▶ **WHAT THIS TASK INVOLVES**: Copy out the data word for word, without any of its pictures.

▶ **SUPPLIED INFORMATION**:

───

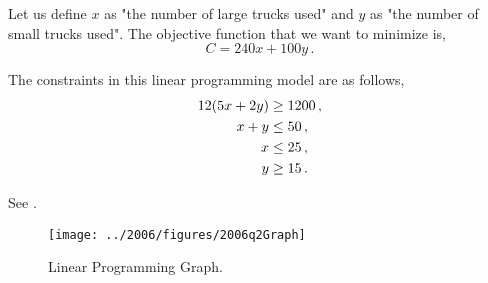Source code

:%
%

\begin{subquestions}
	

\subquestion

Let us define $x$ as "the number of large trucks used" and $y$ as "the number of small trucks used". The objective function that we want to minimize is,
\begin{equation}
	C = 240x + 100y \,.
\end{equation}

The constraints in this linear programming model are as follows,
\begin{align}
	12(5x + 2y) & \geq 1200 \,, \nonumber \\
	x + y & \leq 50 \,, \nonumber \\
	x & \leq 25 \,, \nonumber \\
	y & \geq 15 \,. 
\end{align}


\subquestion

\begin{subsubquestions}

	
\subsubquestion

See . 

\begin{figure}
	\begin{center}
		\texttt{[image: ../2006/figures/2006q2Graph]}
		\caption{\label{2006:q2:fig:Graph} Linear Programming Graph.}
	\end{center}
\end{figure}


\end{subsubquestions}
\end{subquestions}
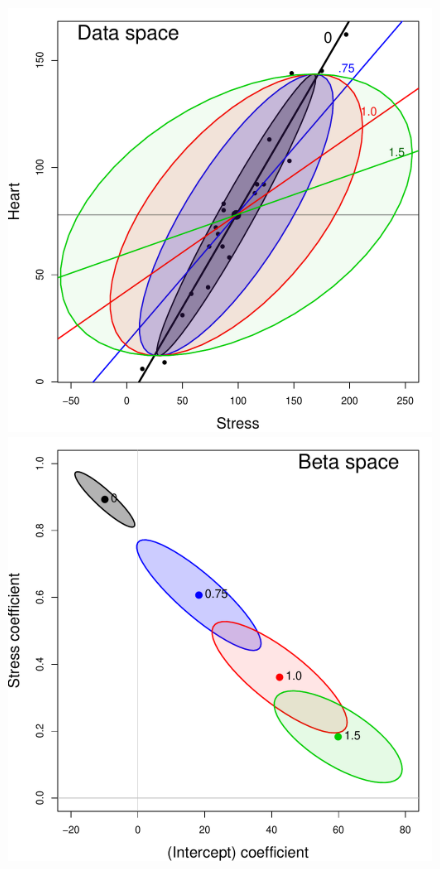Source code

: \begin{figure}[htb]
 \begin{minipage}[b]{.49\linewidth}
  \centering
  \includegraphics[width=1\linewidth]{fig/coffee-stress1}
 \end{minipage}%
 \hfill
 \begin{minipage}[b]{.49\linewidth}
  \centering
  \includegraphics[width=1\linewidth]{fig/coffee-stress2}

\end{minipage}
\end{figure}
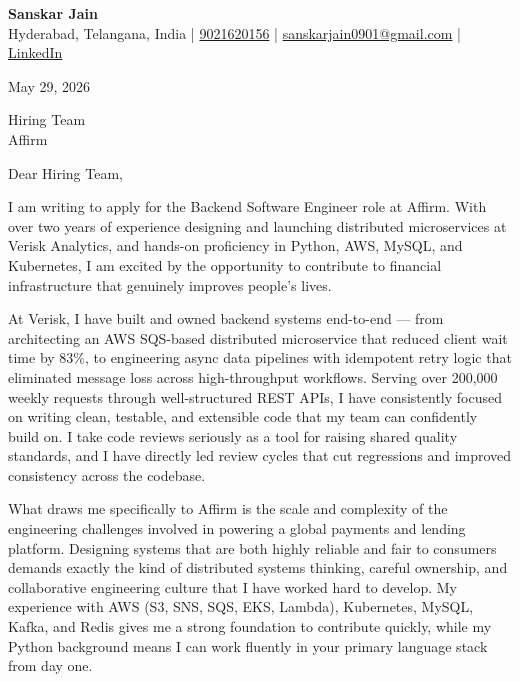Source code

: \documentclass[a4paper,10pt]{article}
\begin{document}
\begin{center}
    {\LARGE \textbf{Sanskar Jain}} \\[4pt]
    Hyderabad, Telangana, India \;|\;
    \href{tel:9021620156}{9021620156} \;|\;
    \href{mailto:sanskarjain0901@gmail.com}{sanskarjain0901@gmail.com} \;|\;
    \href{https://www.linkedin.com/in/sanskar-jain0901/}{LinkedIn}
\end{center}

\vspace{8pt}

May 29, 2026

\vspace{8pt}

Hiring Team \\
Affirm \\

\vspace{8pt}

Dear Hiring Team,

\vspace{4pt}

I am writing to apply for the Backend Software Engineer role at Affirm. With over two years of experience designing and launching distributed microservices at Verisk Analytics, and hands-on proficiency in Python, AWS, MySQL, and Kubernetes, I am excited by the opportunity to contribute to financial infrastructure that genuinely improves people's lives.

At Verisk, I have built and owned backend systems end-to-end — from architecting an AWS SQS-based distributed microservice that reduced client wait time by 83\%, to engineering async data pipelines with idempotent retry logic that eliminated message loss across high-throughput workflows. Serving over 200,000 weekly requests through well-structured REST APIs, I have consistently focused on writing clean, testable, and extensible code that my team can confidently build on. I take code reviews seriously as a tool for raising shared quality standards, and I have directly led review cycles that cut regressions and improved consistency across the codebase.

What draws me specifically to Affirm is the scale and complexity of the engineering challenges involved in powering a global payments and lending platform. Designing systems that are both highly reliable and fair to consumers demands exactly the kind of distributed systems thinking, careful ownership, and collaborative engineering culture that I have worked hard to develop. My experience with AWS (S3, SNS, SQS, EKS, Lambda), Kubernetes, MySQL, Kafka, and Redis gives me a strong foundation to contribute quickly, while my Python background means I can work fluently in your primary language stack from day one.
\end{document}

───

▶ **EXERCISE RESPONSE**:
Source code

:%
%

\begin{subquestions}
	

\subquestion

Let us define $x$ as "the number of large trucks used" and $y$ as "the number of small trucks used". The objective function that we want to minimize is,
\begin{equation}
	C = 240x + 100y \,.
\end{equation}

The constraints in this linear programming model are as follows,
\begin{align}
	12(5x + 2y) & \geq 1200 \,, \nonumber \\
	x + y & \leq 50 \,, \nonumber \\
	x & \leq 25 \,, \nonumber \\
	y & \geq 15 \,. 
\end{align}


\subquestion

\begin{subsubquestions}

	
\subsubquestion

See . 

\begin{figure}
	\begin{center}
		\texttt{[image: ../2006/figures/2006q2Graph]}
		\caption{\label{2006:q2:fig:Graph} Linear Programming Graph.}
	\end{center}
\end{figure}


\end{subsubquestions}
\end{subquestions}
Source code

: \begin{figure}[htb]
 \begin{minipage}[b]{.49\linewidth}
  \centering
  \includegraphics[width=1\linewidth]{fig/coffee-stress1}
 \end{minipage}%
 \hfill
 \begin{minipage}[b]{.49\linewidth}
  \centering
  \includegraphics[width=1\linewidth]{fig/coffee-stress2}

\end{minipage}
\end{figure}
Source code

: \documentclass[a4paper,10pt]{article}
\begin{document}
\begin{center}
    {\LARGE \textbf{Sanskar Jain}} \\[4pt]
    Hyderabad, Telangana, India \;|\;
    \href{tel:9021620156}{9021620156} \;|\;
    \href{mailto:sanskarjain0901@gmail.com}{sanskarjain0901@gmail.com} \;|\;
    \href{https://www.linkedin.com/in/sanskar-jain0901/}{LinkedIn}
\end{center}

\vspace{8pt}

May 29, 2026

\vspace{8pt}

Hiring Team \\
Affirm \\

\vspace{8pt}

Dear Hiring Team,

\vspace{4pt}

I am writing to apply for the Backend Software Engineer role at Affirm. With over two years of experience designing and launching distributed microservices at Verisk Analytics, and hands-on proficiency in Python, AWS, MySQL, and Kubernetes, I am excited by the opportunity to contribute to financial infrastructure that genuinely improves people's lives.

At Verisk, I have built and owned backend systems end-to-end — from architecting an AWS SQS-based distributed microservice that reduced client wait time by 83\%, to engineering async data pipelines with idempotent retry logic that eliminated message loss across high-throughput workflows. Serving over 200,000 weekly requests through well-structured REST APIs, I have consistently focused on writing clean, testable, and extensible code that my team can confidently build on. I take code reviews seriously as a tool for raising shared quality standards, and I have directly led review cycles that cut regressions and improved consistency across the codebase.

What draws me specifically to Affirm is the scale and complexity of the engineering challenges involved in powering a global payments and lending platform. Designing systems that are both highly reliable and fair to consumers demands exactly the kind of distributed systems thinking, careful ownership, and collaborative engineering culture that I have worked hard to develop. My experience with AWS (S3, SNS, SQS, EKS, Lambda), Kubernetes, MySQL, Kafka, and Redis gives me a strong foundation to contribute quickly, while my Python background means I can work fluently in your primary language stack from day one.
\end{document}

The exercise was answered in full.